I quickly realized there were over 30 films by Black filmmakers that hadn’t screened in Philadelphia from that year and within a few months, it became a film festival. My friend Yaba Blay gave it the name to refer to Marcus Garvey and Kwame Nkrumah and so we began.

WW: How has BlackStar evolved since its first edition?

MKH: The first festival had 1,500 folks and was deemed the “Black Sundance” by We realized it wasn’t going to be a one-time event. It was initially focused on filmmakers from the African diaspora and now includes Indigenous filmmakers and folks identifying as people of color broadly.

Over the years we’ve expanded to include exhibitions and a pitch contest as part of the festival and this year also have established a parent organization, BlackStar Projects, which produces the festival, year-round programming, and will be launching a journal of film and visual culture as well as other programs in 2021.

WW: Obviously, this year will be quite different than in previous years, given the shift to a virtual model. Were there any big challenges in doing this? Are there any advantages to holding the festival online?

MKH: The decision to go digital rather than postponing was really cemented by the amazing response to the virtual programming we’ve been presenting since the start of the pandemic. BlackStar already had a substantial international presence when it comes to the films we screen, but now we’re able to make the festival much more accessible to audiences around the world.

One challenge is that we don’t know how audiences will respond. The festival will cost more to produce in many ways, while we anticipate potential income plummeting because of our perception of folks’ willingness to pay for online content at certain levels. We are offering $5 day passes this year.

An advantage, however, is that we aren’t spending on travel so in that sense we save money, but we are paying for a streaming platform as well as for a streaming production company—neither of which were in our budget before.

WW: Tell us about this year’s edition of BlackStar Film Festival. Is there anything special we should look out for?

MKH: There will be 90 films across documentary and narrative features, shorts, and experimental works, along with some incredible conversations and panels featuring a lot of brilliant people.

We’re continuing our pitch competition, which we started last year. Filmmakers will pitch their projects, focused on short-form documentaries, in front of a virtual audience and panel of judges to receive feedback and have an opportunity to win a $25,000 co-production deal with WORLD Channel.

We’ll also be releasing a publication coinciding with the festival, Seen: A Journal Of Film and Visual Culture, which will feature critical essays and special commissions by an array of notable filmmakers, writers and thinkers.

WW: Will this year’s programming relate or respond to COVID-19 and the nationwide protests against police brutality and racial injustice?
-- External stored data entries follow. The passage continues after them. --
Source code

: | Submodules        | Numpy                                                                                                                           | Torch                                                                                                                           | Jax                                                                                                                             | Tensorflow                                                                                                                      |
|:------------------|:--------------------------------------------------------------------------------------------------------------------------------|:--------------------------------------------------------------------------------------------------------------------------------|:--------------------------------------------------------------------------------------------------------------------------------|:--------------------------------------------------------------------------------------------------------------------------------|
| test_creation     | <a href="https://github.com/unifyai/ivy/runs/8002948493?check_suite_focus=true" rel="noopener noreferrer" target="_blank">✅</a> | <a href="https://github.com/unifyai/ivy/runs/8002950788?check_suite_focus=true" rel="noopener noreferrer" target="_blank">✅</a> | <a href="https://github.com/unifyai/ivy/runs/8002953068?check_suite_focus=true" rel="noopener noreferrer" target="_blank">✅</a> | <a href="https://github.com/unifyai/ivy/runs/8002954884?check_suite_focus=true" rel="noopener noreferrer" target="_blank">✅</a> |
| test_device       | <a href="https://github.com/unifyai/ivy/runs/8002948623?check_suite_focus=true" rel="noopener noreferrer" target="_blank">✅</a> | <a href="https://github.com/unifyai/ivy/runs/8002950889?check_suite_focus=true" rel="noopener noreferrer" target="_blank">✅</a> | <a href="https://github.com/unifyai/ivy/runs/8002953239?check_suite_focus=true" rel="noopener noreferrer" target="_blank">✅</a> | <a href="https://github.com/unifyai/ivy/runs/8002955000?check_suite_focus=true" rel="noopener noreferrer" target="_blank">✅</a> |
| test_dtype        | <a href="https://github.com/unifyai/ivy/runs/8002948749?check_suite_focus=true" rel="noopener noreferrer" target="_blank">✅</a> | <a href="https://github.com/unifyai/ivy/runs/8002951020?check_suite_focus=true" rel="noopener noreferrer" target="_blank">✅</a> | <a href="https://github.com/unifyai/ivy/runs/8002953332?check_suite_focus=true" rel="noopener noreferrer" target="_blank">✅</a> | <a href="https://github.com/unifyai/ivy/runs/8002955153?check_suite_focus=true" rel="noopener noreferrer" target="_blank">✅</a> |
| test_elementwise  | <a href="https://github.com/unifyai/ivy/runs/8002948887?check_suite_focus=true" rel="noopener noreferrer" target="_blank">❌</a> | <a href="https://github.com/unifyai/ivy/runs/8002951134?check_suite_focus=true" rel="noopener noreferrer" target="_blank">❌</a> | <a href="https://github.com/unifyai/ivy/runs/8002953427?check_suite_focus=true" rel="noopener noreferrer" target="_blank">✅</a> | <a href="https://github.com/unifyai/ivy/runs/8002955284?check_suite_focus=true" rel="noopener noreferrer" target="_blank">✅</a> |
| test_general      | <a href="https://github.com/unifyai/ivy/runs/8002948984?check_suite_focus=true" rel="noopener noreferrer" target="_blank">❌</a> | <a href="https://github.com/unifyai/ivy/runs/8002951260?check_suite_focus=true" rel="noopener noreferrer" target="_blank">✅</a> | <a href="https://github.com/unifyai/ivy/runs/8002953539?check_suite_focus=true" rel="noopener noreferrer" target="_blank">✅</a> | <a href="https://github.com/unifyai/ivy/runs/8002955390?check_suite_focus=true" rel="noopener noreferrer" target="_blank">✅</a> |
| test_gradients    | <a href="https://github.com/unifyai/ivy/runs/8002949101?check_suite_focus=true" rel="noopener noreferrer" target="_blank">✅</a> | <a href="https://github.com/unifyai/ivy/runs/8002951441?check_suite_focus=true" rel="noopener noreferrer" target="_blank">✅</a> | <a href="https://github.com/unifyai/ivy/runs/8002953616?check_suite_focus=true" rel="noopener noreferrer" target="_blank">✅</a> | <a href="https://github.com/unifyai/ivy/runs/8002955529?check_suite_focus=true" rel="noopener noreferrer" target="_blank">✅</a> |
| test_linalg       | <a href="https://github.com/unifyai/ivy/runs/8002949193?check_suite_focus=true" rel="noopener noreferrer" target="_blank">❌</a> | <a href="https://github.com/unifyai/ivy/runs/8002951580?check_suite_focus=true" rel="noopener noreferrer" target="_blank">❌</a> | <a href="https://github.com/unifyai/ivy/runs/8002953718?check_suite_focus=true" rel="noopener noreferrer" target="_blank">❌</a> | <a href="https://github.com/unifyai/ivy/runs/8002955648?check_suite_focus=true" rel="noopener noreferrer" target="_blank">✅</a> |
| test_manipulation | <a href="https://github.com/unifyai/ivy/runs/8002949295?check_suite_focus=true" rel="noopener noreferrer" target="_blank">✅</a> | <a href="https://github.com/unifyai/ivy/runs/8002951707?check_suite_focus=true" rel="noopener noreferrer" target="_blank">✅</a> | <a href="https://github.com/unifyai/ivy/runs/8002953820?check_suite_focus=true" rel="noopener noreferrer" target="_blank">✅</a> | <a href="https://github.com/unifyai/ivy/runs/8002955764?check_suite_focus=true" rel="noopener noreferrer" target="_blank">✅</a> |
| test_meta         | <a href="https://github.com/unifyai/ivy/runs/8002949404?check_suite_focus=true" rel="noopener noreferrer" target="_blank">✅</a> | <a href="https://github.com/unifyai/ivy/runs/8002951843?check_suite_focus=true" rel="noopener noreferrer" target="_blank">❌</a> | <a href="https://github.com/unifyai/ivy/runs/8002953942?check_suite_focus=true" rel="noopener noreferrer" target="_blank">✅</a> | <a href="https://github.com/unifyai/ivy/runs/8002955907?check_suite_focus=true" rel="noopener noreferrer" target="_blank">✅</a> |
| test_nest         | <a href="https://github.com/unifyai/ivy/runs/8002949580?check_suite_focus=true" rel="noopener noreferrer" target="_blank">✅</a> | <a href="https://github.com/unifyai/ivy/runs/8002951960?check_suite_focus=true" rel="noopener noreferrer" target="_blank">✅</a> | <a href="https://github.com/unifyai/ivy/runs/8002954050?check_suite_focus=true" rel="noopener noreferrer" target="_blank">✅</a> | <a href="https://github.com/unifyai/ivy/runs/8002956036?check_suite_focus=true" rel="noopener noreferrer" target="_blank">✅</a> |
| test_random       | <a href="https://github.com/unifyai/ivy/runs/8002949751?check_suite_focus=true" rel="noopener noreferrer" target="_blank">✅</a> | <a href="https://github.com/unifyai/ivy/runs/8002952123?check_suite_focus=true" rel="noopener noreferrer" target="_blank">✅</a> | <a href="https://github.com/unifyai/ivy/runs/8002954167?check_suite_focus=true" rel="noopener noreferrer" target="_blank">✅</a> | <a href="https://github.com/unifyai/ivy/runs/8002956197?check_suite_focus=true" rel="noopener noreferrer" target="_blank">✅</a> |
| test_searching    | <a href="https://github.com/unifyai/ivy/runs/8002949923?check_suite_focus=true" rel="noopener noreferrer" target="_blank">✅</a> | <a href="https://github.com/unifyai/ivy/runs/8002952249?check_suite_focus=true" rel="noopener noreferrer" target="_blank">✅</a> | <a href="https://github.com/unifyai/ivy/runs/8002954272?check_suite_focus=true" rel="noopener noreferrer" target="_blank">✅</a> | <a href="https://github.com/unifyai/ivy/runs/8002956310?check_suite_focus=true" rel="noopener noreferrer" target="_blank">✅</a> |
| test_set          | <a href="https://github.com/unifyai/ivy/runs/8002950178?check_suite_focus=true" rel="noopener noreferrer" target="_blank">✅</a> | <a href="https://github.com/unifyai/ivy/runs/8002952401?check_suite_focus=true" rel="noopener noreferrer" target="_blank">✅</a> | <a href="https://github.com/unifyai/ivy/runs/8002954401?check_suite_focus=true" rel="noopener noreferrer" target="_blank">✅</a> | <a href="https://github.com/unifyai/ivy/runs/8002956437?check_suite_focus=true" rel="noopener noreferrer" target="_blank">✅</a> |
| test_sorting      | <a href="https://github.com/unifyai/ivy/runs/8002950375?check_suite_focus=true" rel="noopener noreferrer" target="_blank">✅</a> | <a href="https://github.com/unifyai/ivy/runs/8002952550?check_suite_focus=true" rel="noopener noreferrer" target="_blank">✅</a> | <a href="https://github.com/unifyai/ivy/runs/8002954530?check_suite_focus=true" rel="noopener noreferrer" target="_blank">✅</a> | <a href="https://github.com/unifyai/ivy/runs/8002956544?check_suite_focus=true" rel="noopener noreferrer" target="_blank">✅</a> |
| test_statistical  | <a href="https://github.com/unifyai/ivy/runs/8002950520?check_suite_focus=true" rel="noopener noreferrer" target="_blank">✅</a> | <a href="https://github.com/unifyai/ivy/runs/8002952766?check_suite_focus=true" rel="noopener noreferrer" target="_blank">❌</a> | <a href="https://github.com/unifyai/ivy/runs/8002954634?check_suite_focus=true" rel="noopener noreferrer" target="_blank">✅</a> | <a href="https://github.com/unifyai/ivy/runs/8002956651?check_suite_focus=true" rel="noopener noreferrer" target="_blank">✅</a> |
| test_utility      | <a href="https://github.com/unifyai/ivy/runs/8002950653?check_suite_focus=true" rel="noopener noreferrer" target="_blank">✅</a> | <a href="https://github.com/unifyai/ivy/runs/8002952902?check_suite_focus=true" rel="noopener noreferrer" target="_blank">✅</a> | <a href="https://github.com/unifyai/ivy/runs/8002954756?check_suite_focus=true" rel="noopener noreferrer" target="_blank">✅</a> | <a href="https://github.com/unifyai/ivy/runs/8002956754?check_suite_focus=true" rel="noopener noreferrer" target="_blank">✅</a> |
MKH: Our festival has been programming work in response to the ongoing struggle for Black freedom and liberation since our inception. Really, our existence as a festival is our response.

These are conversations we’ve been having from the beginning. These are experiences we’ve been sharing. We are not changing what we’re doing so much as looking to everyone else to catch up, to listen to these filmmakers, experience their work, and respond accordingly.

WW: What are you hoping festivalgoers will take away from this year’s experience?

MKH: One of the wonderful things about BlackStar is that year after year, it’s like a summer camp for artists. People meet, collaborations are born, and then you’ll see the work they’ve made together screening at the festival a couple of years later. The festival also feels like a family reunion at times—I like that and think that spirit is incredibly important this year, even though we won’t be coming together in person.

One of my favorite things to do when I was growing up was to go to festivals like the Malcolm X Festival or the National Black Arts Festival in Atlanta, or the African Street Festival in Brooklyn. I would always feel so affirmed and beautiful in those moments and could really see my future when looking at the generations of creatives gathered there. I always hope our festival inspires the same feelings and moments of reflection.